Tom, James & Donald are the three lighthouse keepers in question each saying farewell to their family on the mainland before they set off to work their shift on Flannan Isle off the coast of Scotland and like the actors who play them represent the decades of everyman. Tom is a widower played by Peter Mullan and is old school whose seen it all before and to whom the others defer to, James is the family man and the established star here as played by Gerard Butler, a safe and experienced pair of hands and Donald is the young single man played by Connnor Swindells and is the rising star learning his craft before he goes on to greater things. So it’s in this pecking order that the hierachy runs once they arrive to start their stint on the island. It’s only when they find a man collapsed at the bottom of a cliff face that things start to change especially when they recover a wooden chest nearby. It’s Tom who enacts an early version of Deal or No Deal telling the others not to open the box but inevitably they do and what they find inside triggers a series of events that leads to others looking for the box also.

the vanishing film

It’s a satisfying first two acts which atmospheric and intriguing 3 hander script which could be played out just as easily on stage as on film. But it’s the third act where it loses pace, the tension subsides even as the relationship between the three starts to implode when the isolation and the thought of what they’ve done and how they might get away with the contents of the box without drawing attention to themselves takes its toll.

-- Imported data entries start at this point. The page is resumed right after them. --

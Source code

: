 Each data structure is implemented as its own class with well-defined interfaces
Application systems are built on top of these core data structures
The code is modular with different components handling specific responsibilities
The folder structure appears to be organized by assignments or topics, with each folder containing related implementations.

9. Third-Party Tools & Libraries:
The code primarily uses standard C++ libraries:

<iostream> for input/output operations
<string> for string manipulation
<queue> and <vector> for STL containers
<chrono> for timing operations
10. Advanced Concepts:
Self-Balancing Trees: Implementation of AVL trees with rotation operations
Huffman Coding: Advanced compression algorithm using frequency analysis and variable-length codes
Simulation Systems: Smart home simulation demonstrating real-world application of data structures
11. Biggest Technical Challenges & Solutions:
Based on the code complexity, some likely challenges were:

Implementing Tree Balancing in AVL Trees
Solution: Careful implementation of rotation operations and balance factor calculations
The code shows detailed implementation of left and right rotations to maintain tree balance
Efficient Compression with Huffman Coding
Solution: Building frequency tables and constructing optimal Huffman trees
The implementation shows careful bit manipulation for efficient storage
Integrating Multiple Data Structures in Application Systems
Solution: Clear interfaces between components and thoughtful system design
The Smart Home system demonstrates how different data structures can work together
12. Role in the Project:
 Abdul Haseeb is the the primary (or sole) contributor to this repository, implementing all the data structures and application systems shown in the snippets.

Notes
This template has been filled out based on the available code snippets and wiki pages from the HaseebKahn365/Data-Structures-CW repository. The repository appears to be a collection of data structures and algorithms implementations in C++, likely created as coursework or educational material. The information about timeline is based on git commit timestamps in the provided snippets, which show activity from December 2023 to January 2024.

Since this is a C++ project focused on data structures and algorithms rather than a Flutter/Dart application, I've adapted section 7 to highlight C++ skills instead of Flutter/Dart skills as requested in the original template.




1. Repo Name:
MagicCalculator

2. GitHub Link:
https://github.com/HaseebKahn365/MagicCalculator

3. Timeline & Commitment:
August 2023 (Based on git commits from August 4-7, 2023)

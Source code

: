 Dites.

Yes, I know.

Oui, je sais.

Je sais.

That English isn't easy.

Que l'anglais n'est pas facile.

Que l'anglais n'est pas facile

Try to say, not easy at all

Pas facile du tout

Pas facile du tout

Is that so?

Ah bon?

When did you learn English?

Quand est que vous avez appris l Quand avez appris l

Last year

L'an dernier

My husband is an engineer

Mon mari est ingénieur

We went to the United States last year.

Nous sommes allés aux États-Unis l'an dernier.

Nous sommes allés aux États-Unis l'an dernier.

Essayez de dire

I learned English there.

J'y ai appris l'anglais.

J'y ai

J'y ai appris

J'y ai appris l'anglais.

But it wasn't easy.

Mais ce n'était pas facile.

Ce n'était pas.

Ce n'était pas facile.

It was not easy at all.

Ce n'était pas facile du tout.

It’s a shame because this is based on a true story where the men were never been found which raises the question as to how any of this is known or is it merely conjecture on the part of writers Joe Bone & Celyn Jones. Originally called Keepers it’s been re-titled presumably to avoid confusion with anyone thinking it might be about bees or wickets and The Vanishing sounds a bit more sexy though nowhere near as good as the superb Dutch thriller of the same name that was remade disastrously in Hollywood. Unfortunately what is an intriguing premise has been made into a somewhat drab and overlong thriller.